----- Data for this exercise -----
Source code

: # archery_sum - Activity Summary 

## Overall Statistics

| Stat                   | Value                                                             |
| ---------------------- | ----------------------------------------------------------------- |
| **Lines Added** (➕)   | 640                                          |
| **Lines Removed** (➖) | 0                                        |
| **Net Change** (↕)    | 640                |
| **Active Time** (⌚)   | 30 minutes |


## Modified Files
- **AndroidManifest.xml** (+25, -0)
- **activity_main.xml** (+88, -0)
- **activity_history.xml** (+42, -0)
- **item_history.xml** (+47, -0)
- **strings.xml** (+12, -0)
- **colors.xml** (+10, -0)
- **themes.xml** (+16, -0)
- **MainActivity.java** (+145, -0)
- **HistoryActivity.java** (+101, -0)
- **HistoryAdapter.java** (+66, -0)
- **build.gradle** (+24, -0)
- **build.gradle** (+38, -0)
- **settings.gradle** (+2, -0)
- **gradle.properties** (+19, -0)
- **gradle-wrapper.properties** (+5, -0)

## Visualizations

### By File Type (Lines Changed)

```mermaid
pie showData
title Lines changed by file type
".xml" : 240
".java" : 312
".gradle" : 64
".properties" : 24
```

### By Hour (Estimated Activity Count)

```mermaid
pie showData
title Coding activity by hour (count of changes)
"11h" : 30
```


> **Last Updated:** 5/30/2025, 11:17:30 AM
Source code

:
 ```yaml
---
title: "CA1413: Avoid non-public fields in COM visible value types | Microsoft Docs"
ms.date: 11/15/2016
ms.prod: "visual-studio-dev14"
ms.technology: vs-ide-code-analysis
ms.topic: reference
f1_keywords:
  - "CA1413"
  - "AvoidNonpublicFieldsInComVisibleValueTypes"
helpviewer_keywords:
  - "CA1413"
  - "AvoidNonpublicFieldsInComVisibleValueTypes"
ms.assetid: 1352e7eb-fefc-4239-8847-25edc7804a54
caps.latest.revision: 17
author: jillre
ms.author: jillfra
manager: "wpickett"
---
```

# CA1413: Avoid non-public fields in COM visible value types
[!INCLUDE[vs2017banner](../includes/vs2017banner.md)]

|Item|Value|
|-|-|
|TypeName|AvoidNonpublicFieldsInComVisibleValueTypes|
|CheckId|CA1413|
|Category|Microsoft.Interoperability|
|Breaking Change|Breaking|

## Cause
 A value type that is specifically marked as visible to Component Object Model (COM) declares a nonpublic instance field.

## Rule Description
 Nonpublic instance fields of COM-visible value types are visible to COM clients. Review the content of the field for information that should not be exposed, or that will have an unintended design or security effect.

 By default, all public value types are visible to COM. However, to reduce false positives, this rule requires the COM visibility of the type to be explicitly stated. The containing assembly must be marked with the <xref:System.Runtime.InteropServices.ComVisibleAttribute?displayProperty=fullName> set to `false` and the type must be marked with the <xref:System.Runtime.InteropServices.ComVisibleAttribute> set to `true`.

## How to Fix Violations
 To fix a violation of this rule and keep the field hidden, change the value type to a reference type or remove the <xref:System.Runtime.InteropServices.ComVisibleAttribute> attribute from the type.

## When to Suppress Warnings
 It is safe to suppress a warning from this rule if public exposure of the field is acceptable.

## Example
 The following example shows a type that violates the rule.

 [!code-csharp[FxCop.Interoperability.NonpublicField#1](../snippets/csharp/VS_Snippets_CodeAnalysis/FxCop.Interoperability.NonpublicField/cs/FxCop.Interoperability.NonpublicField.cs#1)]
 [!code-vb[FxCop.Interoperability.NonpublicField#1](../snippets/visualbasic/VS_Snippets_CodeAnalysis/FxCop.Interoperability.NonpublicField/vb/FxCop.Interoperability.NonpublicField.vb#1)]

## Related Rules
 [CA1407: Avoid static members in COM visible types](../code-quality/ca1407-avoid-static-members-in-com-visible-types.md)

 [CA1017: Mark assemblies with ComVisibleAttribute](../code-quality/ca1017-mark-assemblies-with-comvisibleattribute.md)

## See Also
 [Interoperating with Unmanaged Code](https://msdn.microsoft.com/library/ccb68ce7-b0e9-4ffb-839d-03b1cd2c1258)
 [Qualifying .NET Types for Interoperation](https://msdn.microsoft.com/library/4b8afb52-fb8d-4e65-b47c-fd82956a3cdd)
-----
Task brief:
Among these entries, how many lines include the string "title"? Reply with the number by itself.

Answer space:
3